▸ Task goal: Repeat every record below exactly, leaving out the pictures.

▸ Data excerpts:
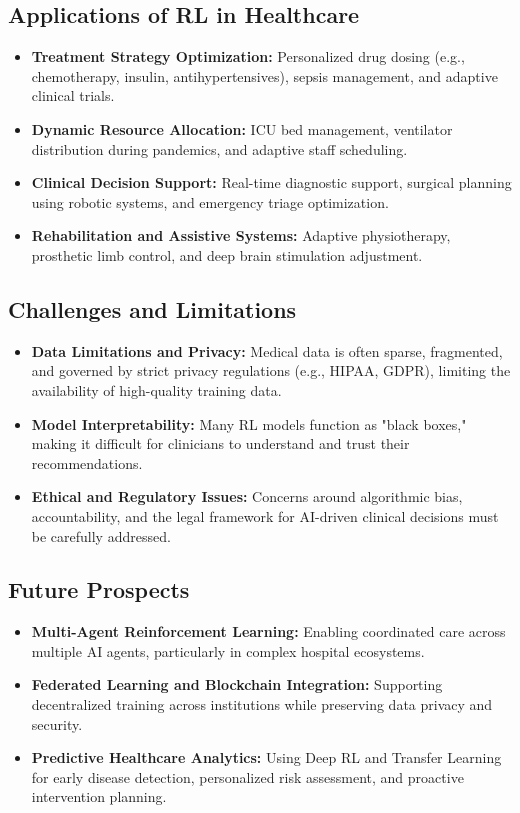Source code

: \subsection{Applications of RL in Healthcare}
\begin{itemize}
    \item \textbf{Treatment Strategy Optimization:} Personalized drug dosing (e.g., chemotherapy, insulin, antihypertensives), sepsis management, and adaptive clinical trials.
    \item \textbf{Dynamic Resource Allocation:} ICU bed management, ventilator distribution during pandemics, and adaptive staff scheduling.
    \item \textbf{Clinical Decision Support:} Real-time diagnostic support, surgical planning using robotic systems, and emergency triage optimization.
    \item \textbf{Rehabilitation and Assistive Systems:} Adaptive physiotherapy, prosthetic limb control, and deep brain stimulation adjustment.
\end{itemize}

\subsection{Challenges and Limitations}
\begin{itemize}
    \item \textbf{Data Limitations and Privacy:} Medical data is often sparse, fragmented, and governed by strict privacy regulations (e.g., HIPAA, GDPR), limiting the availability of high-quality training data.
    \item \textbf{Model Interpretability:} Many RL models function as "black boxes," making it difficult for clinicians to understand and trust their recommendations.
    \item \textbf{Ethical and Regulatory Issues:} Concerns around algorithmic bias, accountability, and the legal framework for AI-driven clinical decisions must be carefully addressed.
\end{itemize}

\subsection{Future Prospects}
\begin{itemize}
    \item \textbf{Multi-Agent Reinforcement Learning:} Enabling coordinated care across multiple AI agents, particularly in complex hospital ecosystems.
    \item \textbf{Federated Learning and Blockchain Integration:} Supporting decentralized training across institutions while preserving data privacy and security.
    \item \textbf{Predictive Healthcare Analytics:} Using Deep RL and Transfer Learning for early disease detection, personalized risk assessment, and proactive intervention planning.
\end{itemize}
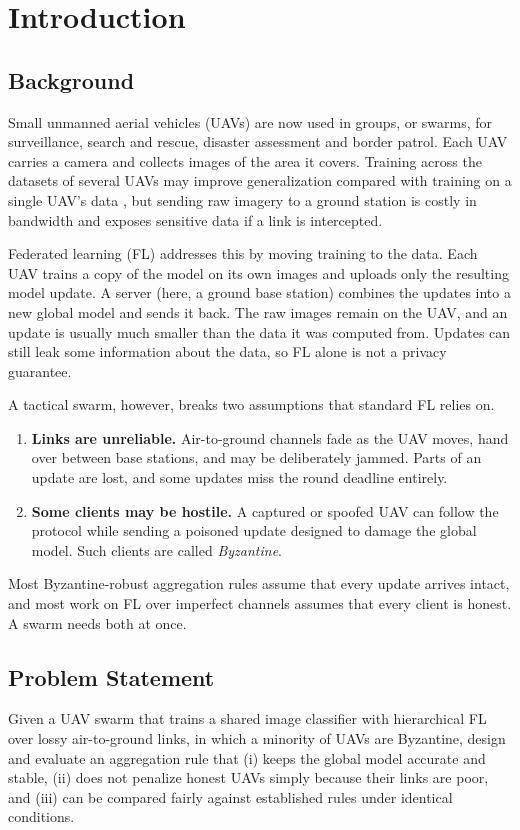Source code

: \chapter{Introduction}
\thispagestyle{plain}
\label{ch:intro}

\section{Background}
Small unmanned aerial vehicles (UAVs) are now used in groups, or swarms, for
surveillance, search and rescue, disaster assessment and border patrol. Each UAV
carries a camera and collects images of the area it covers. Training across the
datasets of several UAVs may improve generalization compared with training on a
single UAV's data \cite{mcmahan2017fedavg}, but sending raw imagery to a ground
station is costly in bandwidth and exposes sensitive data if a link is intercepted.

Federated learning (FL) addresses this by moving training to the data. Each UAV
trains a copy of the model on its own images and uploads only the resulting model
update. A server (here, a ground base station) combines the updates into a new
global model and sends it back. The raw images remain on the UAV, and an update is
usually much smaller than the data it was computed from. Updates can still leak some
information about the data, so FL alone is not a privacy guarantee.

A tactical swarm, however, breaks two assumptions that standard FL relies on.
\begin{enumerate}
\item \textbf{Links are unreliable.} Air-to-ground channels fade as the UAV moves,
  hand over between base stations, and may be deliberately jammed. Parts of an update
  are lost, and some updates miss the round deadline entirely.
\item \textbf{Some clients may be hostile.} A captured or spoofed UAV can follow the
  protocol while sending a poisoned update designed to damage the global model. Such
  clients are called \emph{Byzantine}.
\end{enumerate}
Most Byzantine-robust aggregation rules assume that every update arrives intact, and
most work on FL over imperfect channels assumes that every client is honest. A swarm
needs both at once.

\section{Problem Statement}
Given a UAV swarm that trains a shared image classifier with hierarchical FL over
lossy air-to-ground links, in which a minority of UAVs are Byzantine, design and
evaluate an aggregation rule that (i) keeps the global model accurate and stable,
(ii) does not penalize honest UAVs simply because their links are poor, and
(iii) can be compared fairly against established rules under identical conditions.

▸ Answer to this exercise:
Source code

: \subsection{Applications of RL in Healthcare}
\begin{itemize}
    \item \textbf{Treatment Strategy Optimization:} Personalized drug dosing (e.g., chemotherapy, insulin, antihypertensives), sepsis management, and adaptive clinical trials.
    \item \textbf{Dynamic Resource Allocation:} ICU bed management, ventilator distribution during pandemics, and adaptive staff scheduling.
    \item \textbf{Clinical Decision Support:} Real-time diagnostic support, surgical planning using robotic systems, and emergency triage optimization.
    \item \textbf{Rehabilitation and Assistive Systems:} Adaptive physiotherapy, prosthetic limb control, and deep brain stimulation adjustment.
\end{itemize}

\subsection{Challenges and Limitations}
\begin{itemize}
    \item \textbf{Data Limitations and Privacy:} Medical data is often sparse, fragmented, and governed by strict privacy regulations (e.g., HIPAA, GDPR), limiting the availability of high-quality training data.
    \item \textbf{Model Interpretability:} Many RL models function as "black boxes," making it difficult for clinicians to understand and trust their recommendations.
    \item \textbf{Ethical and Regulatory Issues:} Concerns around algorithmic bias, accountability, and the legal framework for AI-driven clinical decisions must be carefully addressed.
\end{itemize}

\subsection{Future Prospects}
\begin{itemize}
    \item \textbf{Multi-Agent Reinforcement Learning:} Enabling coordinated care across multiple AI agents, particularly in complex hospital ecosystems.
    \item \textbf{Federated Learning and Blockchain Integration:} Supporting decentralized training across institutions while preserving data privacy and security.
    \item \textbf{Predictive Healthcare Analytics:} Using Deep RL and Transfer Learning for early disease detection, personalized risk assessment, and proactive intervention planning.
\end{itemize}
Source code

: \chapter{Introduction}
\thispagestyle{plain}
\label{ch:intro}

\section{Background}
Small unmanned aerial vehicles (UAVs) are now used in groups, or swarms, for
surveillance, search and rescue, disaster assessment and border patrol. Each UAV
carries a camera and collects images of the area it covers. Training across the
datasets of several UAVs may improve generalization compared with training on a
single UAV's data \cite{mcmahan2017fedavg}, but sending raw imagery to a ground
station is costly in bandwidth and exposes sensitive data if a link is intercepted.

Federated learning (FL) addresses this by moving training to the data. Each UAV
trains a copy of the model on its own images and uploads only the resulting model
update. A server (here, a ground base station) combines the updates into a new
global model and sends it back. The raw images remain on the UAV, and an update is
usually much smaller than the data it was computed from. Updates can still leak some
information about the data, so FL alone is not a privacy guarantee.

A tactical swarm, however, breaks two assumptions that standard FL relies on.
\begin{enumerate}
\item \textbf{Links are unreliable.} Air-to-ground channels fade as the UAV moves,
  hand over between base stations, and may be deliberately jammed. Parts of an update
  are lost, and some updates miss the round deadline entirely.
\item \textbf{Some clients may be hostile.} A captured or spoofed UAV can follow the
  protocol while sending a poisoned update designed to damage the global model. Such
  clients are called \emph{Byzantine}.
\end{enumerate}
Most Byzantine-robust aggregation rules assume that every update arrives intact, and
most work on FL over imperfect channels assumes that every client is honest. A swarm
needs both at once.

\section{Problem Statement}
Given a UAV swarm that trains a shared image classifier with hierarchical FL over
lossy air-to-ground links, in which a minority of UAVs are Byzantine, design and
evaluate an aggregation rule that (i) keeps the global model accurate and stable,
(ii) does not penalize honest UAVs simply because their links are poor, and
(iii) can be compared fairly against established rules under identical conditions.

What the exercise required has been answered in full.